Sunday, February 17, 2013

Tanzania - Zanzibar (days 10-14)

Our hotel transfer was waiting for us at arrivals (phew) and the drive to Breezes on the SE side of the island took an hour.  We passed a lot of shanty-towns, cows and “dalla dallas” (overcrowded pick-up trucks that provide a means of local transport).  The island is predominately Muslim as well, so long robes and headscarves was the norm.  



We finally made it to the hotel and it was beer-thirty!  After a quick shower and change we all met up in the pool’s bar and enjoyed the sea breeze and view of the Indian Ocean.  Here, low tide is good for long walks all the way to the outer reef and swimming is only possible at high tide.  The beach was nice for strolling or bike riding at any time.  I must say, it was very pretty, but I was somewhat underwhelmed.  I was hoping for pristine, white sand beaches but the seaweed (which they harvest here) was more abundant than I expected.  It was definitely relaxing though and a perfect way to wind-down after the safari!

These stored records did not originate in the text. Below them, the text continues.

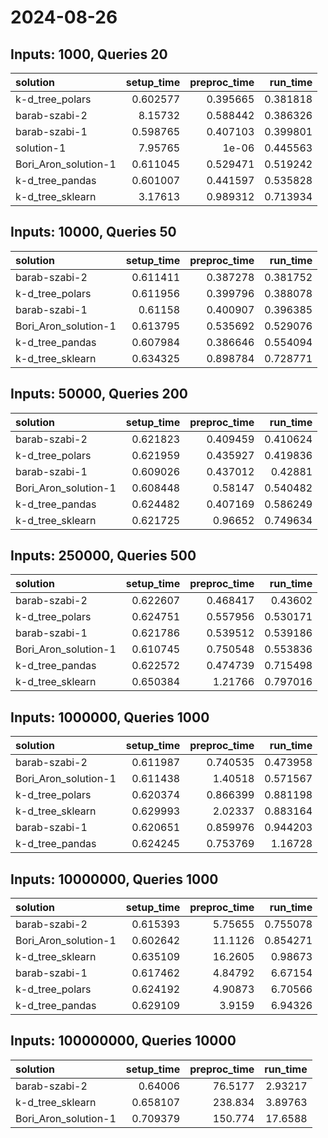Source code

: # 2024-08-26

## Inputs: 1000, Queries 20

| solution             |   setup_time |   preproc_time |   run_time |
|:---------------------|-------------:|---------------:|-----------:|
| k-d_tree_polars      |     0.602577 |       0.395665 |   0.381818 |
| barab-szabi-2        |     8.15732  |       0.588442 |   0.386326 |
| barab-szabi-1        |     0.598765 |       0.407103 |   0.399801 |
| solution-1           |     7.95765  |       1e-06    |   0.445563 |
| Bori_Aron_solution-1 |     0.611045 |       0.529471 |   0.519242 |
| k-d_tree_pandas      |     0.601007 |       0.441597 |   0.535828 |
| k-d_tree_sklearn     |     3.17613  |       0.989312 |   0.713934 |

## Inputs: 10000, Queries 50

| solution             |   setup_time |   preproc_time |   run_time |
|:---------------------|-------------:|---------------:|-----------:|
| barab-szabi-2        |     0.611411 |       0.387278 |   0.381752 |
| k-d_tree_polars      |     0.611956 |       0.399796 |   0.388078 |
| barab-szabi-1        |     0.61158  |       0.400907 |   0.396385 |
| Bori_Aron_solution-1 |     0.613795 |       0.535692 |   0.529076 |
| k-d_tree_pandas      |     0.607984 |       0.386646 |   0.554094 |
| k-d_tree_sklearn     |     0.634325 |       0.898784 |   0.728771 |

## Inputs: 50000, Queries 200

| solution             |   setup_time |   preproc_time |   run_time |
|:---------------------|-------------:|---------------:|-----------:|
| barab-szabi-2        |     0.621823 |       0.409459 |   0.410624 |
| k-d_tree_polars      |     0.621959 |       0.435927 |   0.419836 |
| barab-szabi-1        |     0.609026 |       0.437012 |   0.42881  |
| Bori_Aron_solution-1 |     0.608448 |       0.58147  |   0.540482 |
| k-d_tree_pandas      |     0.624482 |       0.407169 |   0.586249 |
| k-d_tree_sklearn     |     0.621725 |       0.96652  |   0.749634 |

## Inputs: 250000, Queries 500

| solution             |   setup_time |   preproc_time |   run_time |
|:---------------------|-------------:|---------------:|-----------:|
| barab-szabi-2        |     0.622607 |       0.468417 |   0.43602  |
| k-d_tree_polars      |     0.624751 |       0.557956 |   0.530171 |
| barab-szabi-1        |     0.621786 |       0.539512 |   0.539186 |
| Bori_Aron_solution-1 |     0.610745 |       0.750548 |   0.553836 |
| k-d_tree_pandas      |     0.622572 |       0.474739 |   0.715498 |
| k-d_tree_sklearn     |     0.650384 |       1.21766  |   0.797016 |

## Inputs: 1000000, Queries 1000

| solution             |   setup_time |   preproc_time |   run_time |
|:---------------------|-------------:|---------------:|-----------:|
| barab-szabi-2        |     0.611987 |       0.740535 |   0.473958 |
| Bori_Aron_solution-1 |     0.611438 |       1.40518  |   0.571567 |
| k-d_tree_polars      |     0.620374 |       0.866399 |   0.881198 |
| k-d_tree_sklearn     |     0.629993 |       2.02337  |   0.883164 |
| barab-szabi-1        |     0.620651 |       0.859976 |   0.944203 |
| k-d_tree_pandas      |     0.624245 |       0.753769 |   1.16728  |

## Inputs: 10000000, Queries 1000

| solution             |   setup_time |   preproc_time |   run_time |
|:---------------------|-------------:|---------------:|-----------:|
| barab-szabi-2        |     0.615393 |        5.75655 |   0.755078 |
| Bori_Aron_solution-1 |     0.602642 |       11.1126  |   0.854271 |
| k-d_tree_sklearn     |     0.635109 |       16.2605  |   0.98673  |
| barab-szabi-1        |     0.617462 |        4.84792 |   6.67154  |
| k-d_tree_polars      |     0.624192 |        4.90873 |   6.70566  |
| k-d_tree_pandas      |     0.629109 |        3.9159  |   6.94326  |

## Inputs: 100000000, Queries 10000

| solution             |   setup_time |   preproc_time |   run_time |
|:---------------------|-------------:|---------------:|-----------:|
| barab-szabi-2        |     0.64006  |        76.5177 |    2.93217 |
| k-d_tree_sklearn     |     0.658107 |       238.834  |    3.89763 |
| Bori_Aron_solution-1 |     0.709379 |       150.774  |   17.6588  |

We mainly chilled out poolside or down at the beach under thatched umbrellas during the day, met up for drinks in the evening, gorged ourselves at dinner and then went to bed – rinse and repeat!   You’re basically pretty stuck at the resort as there’s nothing nearby except other hotels.  A different type of live entertainment was provided each night, from various bands to a “chill out party” to acrobats (somewhat cheesy, but older couples danced on the band nights, which was cute).  It catered to all types, from newlyweds to families with small children and everything in between (this was one of the bigger resorts with 70 rooms).
 





One day we went into Stone Town (the old part of Zanzibar City) which is on the other side of the island near the airport.  We were sure to take a picture of our taxi’s license plate, who was going to meet us in the same sport at the fish market at promptly 3:00 PM.  Can’t be too careful here!  The architecture in Stone Town is a fusion of Arabic, African, European, Indian influences and is a UNESCO World Heritage Site.  It’s a labyrinth of little winding alleys and the carved wooden doors are its true gem.  It was dirty and pretty crumbly, but also interesting and diverse.  We bought some souvenirs, enjoyed a snack on the beachfront, wandered through the alleys and ended with coffee/tea at the Serena Inn.  Everyone was actually really friendly and we had to ask for directions a few times.  The alleys didn’t have street signs or anything!  By some stroke of luck or magic, we made it back through the unmarked alleys to the fish market where we started, to meet up with the taxi.  

 






We also went snorkeling one morning and the German guy we met on safari was there too, small world!  The lagoon was approximately 8 KM up from the hotel.  The snorkeling gear was a bit unwieldy for me (didn’t fit so great) but we did see a lot of fish and the water was like bath water, so warm.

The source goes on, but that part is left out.